The First World War was such a
significant episode in human history I feel the need to reach as many young
people as possible. I have done that with the books, with an audio CD, with
stage productions and with television. A museum exhibition is yet another
doorway into the consciousness of more young people. But the IWM North
exhibition can offer something the other media can’t - authentic artefacts
from the Museum’s own collection. Combine the populism of the Horrible
Histories books with the distinction of the IWM collection and you have
something fresh and unique.
§
What
made the First World War “frightful”?
The standard answer is the misery of the
trenches but the “Horrible Histories” interpretation is to add the suffering
of the non-combatants on both sides. No previous war had ever affected so
many women and children.
§
What
are you most looking forward to about the exhibition? What are your own
personal highlights?
The recreation of the trench in a stunningly original way – a combination of
the talents of the design team, Ingenious Creative, and the Horrible
Histories illustrator Martin Brown.
§
What
is your favourite fact / story about the First World War?
Improvising a gas mask by peeing into your
handkerchief – pure Horrible Histories stuff. Horrible, unbelievable but a
sign of the lengths humans drive one another to.
§
What
is your favourite object or section of the exhibition?
The photographs are simply riveting. You can
look at them a hundred times and be drawn in to a world of people who are
long dead yet whose lives were frozen forever in the click of a shutter.
§
There are anniversaries all the time. Why is the 90th anniversary
of the First World War so important to mark and why is it important for
children to learn about it?
It is the last major anniversary when there will
be any veterans around who were there at the time and almost the last when
people have memories of the time.
§
Why
did you choose to work with Imperial War Museum North?
Because the world seems to revolve around an
axle called London. Anything that can shift that balance is welcome.
Manchester is a vibrant and booming city. It is also a Northern city and,
being a northerner, I feel an empathy with the whole place.
§
Do
you think Museums are a good place to learn?

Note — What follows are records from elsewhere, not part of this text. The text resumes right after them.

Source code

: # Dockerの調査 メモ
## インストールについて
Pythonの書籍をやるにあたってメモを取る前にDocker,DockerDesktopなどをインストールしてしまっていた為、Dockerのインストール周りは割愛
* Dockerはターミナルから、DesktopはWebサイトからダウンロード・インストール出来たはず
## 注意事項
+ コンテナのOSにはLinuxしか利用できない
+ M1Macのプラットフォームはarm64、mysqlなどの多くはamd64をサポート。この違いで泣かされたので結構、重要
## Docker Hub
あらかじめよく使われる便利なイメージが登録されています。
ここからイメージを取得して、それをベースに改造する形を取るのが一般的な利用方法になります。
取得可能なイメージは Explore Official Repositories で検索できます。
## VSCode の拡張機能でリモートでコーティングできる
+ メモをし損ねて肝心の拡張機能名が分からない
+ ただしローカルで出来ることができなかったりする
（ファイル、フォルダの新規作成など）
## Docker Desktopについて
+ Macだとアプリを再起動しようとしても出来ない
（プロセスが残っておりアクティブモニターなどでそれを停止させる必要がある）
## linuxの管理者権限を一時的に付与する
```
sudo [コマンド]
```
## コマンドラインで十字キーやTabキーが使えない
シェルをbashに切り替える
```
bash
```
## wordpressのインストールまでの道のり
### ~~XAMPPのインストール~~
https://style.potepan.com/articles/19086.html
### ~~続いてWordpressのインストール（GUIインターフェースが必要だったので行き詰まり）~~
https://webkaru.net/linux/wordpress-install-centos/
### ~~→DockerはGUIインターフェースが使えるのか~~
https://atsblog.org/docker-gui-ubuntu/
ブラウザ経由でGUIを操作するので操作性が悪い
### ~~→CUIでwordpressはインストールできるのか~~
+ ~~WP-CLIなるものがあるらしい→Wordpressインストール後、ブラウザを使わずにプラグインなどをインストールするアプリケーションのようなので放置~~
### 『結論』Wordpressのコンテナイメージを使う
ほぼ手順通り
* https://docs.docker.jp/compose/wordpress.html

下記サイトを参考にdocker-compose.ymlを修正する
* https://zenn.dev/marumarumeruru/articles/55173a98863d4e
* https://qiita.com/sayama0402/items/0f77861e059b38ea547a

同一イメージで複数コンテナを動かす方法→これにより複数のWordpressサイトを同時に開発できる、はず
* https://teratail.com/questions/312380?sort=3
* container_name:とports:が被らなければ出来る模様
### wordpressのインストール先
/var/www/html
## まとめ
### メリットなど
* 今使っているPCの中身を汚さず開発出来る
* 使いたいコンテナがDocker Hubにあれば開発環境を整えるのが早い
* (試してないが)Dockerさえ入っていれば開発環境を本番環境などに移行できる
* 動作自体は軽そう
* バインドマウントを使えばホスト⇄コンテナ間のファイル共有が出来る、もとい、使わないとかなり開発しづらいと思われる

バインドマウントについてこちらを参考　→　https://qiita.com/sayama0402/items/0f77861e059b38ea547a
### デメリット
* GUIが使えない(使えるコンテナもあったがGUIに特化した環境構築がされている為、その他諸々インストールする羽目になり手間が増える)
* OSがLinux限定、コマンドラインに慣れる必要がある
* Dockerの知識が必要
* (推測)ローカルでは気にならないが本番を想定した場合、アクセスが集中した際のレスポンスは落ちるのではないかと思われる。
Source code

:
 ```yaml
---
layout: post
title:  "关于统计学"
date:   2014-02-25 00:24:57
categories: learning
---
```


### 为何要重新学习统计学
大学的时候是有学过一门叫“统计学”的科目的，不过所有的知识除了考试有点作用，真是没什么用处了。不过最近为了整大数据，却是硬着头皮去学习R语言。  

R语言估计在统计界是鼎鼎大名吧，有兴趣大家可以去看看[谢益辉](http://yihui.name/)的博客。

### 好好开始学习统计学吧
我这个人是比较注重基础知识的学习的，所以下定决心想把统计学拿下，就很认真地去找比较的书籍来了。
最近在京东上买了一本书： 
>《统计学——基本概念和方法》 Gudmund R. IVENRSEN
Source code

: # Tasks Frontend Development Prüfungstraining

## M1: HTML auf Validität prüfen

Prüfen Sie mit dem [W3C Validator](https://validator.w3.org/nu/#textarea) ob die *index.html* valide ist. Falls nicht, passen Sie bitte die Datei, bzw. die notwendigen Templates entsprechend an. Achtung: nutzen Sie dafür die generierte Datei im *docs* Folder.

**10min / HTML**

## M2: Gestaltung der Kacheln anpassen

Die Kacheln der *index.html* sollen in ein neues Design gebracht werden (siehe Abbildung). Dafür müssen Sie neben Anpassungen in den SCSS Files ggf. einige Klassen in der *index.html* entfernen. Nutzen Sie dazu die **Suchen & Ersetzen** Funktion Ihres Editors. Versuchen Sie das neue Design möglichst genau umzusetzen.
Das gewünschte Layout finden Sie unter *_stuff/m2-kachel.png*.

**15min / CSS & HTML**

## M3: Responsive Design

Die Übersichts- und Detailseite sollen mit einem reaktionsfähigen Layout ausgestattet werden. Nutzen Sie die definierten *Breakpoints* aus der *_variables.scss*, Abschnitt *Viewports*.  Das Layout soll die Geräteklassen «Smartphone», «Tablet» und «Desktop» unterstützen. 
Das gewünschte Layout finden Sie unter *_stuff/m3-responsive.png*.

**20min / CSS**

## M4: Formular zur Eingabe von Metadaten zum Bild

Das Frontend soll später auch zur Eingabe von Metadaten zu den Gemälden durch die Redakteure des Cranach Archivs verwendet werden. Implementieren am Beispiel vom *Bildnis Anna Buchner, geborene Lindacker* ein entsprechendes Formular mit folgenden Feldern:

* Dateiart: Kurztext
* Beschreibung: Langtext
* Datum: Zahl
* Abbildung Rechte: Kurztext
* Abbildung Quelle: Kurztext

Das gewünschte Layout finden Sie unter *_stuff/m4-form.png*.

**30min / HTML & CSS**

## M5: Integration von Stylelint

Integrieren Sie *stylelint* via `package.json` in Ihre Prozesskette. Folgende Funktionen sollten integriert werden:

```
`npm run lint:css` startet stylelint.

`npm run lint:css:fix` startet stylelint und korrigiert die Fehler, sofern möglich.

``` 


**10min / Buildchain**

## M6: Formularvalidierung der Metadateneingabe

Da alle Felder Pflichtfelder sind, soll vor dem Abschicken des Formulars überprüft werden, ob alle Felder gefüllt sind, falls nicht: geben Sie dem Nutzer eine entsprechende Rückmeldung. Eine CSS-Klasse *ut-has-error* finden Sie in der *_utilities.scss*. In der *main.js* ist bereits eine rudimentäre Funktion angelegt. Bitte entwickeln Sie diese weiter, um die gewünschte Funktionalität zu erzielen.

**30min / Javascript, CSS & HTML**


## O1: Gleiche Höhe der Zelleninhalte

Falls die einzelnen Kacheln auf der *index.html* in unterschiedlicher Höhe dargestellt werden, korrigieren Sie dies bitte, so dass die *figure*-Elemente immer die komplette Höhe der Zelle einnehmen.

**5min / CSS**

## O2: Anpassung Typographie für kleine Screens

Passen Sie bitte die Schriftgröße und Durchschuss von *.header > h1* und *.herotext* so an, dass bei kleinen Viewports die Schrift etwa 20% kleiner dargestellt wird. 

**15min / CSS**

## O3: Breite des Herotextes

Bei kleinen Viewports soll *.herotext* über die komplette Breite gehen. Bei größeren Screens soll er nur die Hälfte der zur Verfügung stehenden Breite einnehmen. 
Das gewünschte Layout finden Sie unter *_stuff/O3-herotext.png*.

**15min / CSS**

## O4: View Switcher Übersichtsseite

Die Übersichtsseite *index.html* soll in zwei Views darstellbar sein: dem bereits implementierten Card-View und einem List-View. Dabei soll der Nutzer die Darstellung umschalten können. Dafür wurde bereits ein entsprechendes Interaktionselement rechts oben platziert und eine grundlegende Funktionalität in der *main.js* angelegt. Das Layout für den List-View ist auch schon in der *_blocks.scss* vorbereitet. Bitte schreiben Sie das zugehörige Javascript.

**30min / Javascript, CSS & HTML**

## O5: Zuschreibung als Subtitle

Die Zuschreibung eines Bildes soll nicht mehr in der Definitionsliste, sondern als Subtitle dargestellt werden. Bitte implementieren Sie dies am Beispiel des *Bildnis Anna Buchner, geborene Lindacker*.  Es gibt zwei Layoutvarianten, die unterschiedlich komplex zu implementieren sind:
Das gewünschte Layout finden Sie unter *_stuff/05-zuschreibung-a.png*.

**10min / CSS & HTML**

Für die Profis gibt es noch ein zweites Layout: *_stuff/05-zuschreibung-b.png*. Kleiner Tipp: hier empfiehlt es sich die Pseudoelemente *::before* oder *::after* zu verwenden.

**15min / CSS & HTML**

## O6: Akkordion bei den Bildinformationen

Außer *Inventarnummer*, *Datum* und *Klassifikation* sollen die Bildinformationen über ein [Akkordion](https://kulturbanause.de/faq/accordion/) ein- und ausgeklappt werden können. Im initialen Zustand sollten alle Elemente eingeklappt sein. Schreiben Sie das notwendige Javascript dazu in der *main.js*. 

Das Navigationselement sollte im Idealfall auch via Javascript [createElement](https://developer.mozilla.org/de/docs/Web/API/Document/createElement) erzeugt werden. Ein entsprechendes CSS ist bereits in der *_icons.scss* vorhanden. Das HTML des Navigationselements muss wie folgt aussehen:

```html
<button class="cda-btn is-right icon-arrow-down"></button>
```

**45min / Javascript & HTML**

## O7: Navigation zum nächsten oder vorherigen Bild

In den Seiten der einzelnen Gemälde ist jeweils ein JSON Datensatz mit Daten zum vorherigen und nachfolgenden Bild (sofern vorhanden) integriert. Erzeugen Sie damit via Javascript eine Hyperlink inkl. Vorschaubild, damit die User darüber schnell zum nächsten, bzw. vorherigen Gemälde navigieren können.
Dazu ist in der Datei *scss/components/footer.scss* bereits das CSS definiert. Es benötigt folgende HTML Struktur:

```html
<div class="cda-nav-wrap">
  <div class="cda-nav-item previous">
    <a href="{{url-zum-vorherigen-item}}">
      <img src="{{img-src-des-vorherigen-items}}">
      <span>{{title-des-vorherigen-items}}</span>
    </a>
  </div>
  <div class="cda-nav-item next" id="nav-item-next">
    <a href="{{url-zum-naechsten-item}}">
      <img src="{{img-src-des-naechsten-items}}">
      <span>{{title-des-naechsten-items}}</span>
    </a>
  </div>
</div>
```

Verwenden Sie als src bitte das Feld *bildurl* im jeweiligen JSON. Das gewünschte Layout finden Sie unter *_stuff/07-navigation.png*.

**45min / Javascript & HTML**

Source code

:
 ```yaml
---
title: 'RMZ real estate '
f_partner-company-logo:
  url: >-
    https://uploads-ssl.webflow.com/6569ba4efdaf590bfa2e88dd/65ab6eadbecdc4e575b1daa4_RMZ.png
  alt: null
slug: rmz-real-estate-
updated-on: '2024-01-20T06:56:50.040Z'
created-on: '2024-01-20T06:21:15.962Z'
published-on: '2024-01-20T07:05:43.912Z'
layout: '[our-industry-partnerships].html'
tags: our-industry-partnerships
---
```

Not traditionally. Museums have a deserved
reputation of being forbidding and precious about their collections. I have
managed a museum and know curators who would be happy if the public were
never allowed to see their artefacts let alone touch them or interact with
them. Exhibitions like this show what is possible and museums have to evolve
or die.
§
Horrible
Histories
are some of the best-selling books of all time. What do you think is the
reason for their success?
They are “history” books written by someone
who is not an historian. I am a children’s author. My skill is in
re-presenting the interesting facts about human behaviour in a way a
“text-book” writer cannot do. Horrible Histories are not about history –
they are about something far more important – people.
§
How
did you become interested in history?
As I say I have no interest in history. I don’t
connect with historians. But I am interested in education. I want people to
explore the only question that matters in education: “Why do people behave
the way they do?” By looking at anecdotes from the past we can start by
asking “Why did people behave the way they did?”
§
Why
should we be interested in history?
Because until we learn how people work we will
never learn about ourselves. Once you begin to understand yourself you can
find happiness and, more importantly, bring happiness to other less
fortunate.
§
Why
is humour important in telling such stories?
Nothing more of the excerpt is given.